Jun 08, 2012 05:17 PM EDT
New Book on Frozen Food Maverick Clarence Birdseye

In "Birdseye," Mark Kurlansky writes of Clarence Birdseye, the man behind frozen food.  In the early 1900s Birdseye discovered that by freezing fish in lower temperatures than what was used at the time, he was able to retain the freshness of seafood.  He discovered this accidentally while ice fishing with Inuit, Eskimos in Newfoundland, Canada.  Upon catching fish in the -40 degree weather, he saw that the fish froze almost immediately, and tasted fresh after it thawed.
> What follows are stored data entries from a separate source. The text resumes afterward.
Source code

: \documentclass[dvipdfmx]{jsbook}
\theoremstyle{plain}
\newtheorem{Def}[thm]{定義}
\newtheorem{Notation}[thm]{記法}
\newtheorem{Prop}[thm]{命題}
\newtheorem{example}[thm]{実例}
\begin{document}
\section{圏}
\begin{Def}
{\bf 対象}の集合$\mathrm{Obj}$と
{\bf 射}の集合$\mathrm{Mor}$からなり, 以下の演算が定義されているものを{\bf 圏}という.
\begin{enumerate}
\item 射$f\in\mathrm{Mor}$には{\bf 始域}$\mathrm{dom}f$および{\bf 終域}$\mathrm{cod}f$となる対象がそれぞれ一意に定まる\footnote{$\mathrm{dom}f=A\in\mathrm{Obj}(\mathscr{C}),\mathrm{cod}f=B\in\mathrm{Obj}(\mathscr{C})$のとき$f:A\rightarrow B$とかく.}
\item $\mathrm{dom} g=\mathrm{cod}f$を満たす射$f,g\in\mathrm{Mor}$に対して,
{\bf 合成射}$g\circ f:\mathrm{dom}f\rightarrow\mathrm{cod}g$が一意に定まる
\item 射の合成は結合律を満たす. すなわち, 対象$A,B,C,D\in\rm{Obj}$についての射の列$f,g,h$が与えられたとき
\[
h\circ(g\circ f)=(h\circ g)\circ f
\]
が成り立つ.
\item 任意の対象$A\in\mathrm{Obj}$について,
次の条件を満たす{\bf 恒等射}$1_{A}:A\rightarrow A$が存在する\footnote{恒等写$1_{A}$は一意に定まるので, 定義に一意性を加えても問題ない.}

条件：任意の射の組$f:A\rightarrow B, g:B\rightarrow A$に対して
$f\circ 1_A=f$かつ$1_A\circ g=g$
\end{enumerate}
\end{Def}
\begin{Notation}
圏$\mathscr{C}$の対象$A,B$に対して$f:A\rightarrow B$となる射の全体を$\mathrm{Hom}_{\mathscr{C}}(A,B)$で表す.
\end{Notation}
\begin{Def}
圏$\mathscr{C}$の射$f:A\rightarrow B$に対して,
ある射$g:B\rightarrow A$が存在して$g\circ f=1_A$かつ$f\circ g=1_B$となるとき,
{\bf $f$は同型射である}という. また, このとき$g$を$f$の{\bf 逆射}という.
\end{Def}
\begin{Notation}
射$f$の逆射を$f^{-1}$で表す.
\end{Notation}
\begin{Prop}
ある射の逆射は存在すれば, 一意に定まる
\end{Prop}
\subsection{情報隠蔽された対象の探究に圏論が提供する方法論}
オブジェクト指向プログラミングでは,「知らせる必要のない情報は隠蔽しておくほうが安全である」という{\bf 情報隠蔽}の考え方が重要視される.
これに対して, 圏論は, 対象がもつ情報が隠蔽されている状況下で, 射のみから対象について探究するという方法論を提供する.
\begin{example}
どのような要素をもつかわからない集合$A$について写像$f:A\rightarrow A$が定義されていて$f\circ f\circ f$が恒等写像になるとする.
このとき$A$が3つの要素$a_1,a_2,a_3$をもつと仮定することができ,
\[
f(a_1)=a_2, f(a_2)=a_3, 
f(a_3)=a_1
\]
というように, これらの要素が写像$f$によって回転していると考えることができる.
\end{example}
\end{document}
The light bulb went off for Birdseye who had never finished college but who had a natural curiosity and intelligence about him. He used this discovery to perfect flash-freezing. By doing so, he changed the way people around the world would consume food for generations to come.  

Without Birdseye's inventions, we probably wouldn't be using the terms "local" or "locally grown or harvested" to describe certain foods because all food would be grown and consumed locally.

But it wasn't flash-freezing that made Birdseye an American success story as much as it was his deciding to take it a step further by packaging frozen food.  In fact, before he made this move, his company had gone bankrupt.

Kurlansky is the author of "Salt: A World History" and "Cod: A Biography of the Fish That Changed the World," which means that this book is as much about Birdseye as an illumination of his time.  Marie Arana writes in the Washington Post, "Birdseye" turns out to be less a biography than a glimpse into an exuberantly inventive time in America. Little is known about Birdseye's personal life, and Kurlansky is quick to admit it. But the impact of the man's inventions is on full view here: the whaling harpoon, the dipping of livestock to control ticks, the science of crystallization and cryonics, innovations in food packaging, advances in refrigeration, the birth of the sunlamp, the production of dried edibles, the papermaking revolution. We see a tireless tinkerer, a restless mind, a quintessentially American inventor, driven by two questions about the world around him: Why? and Why not?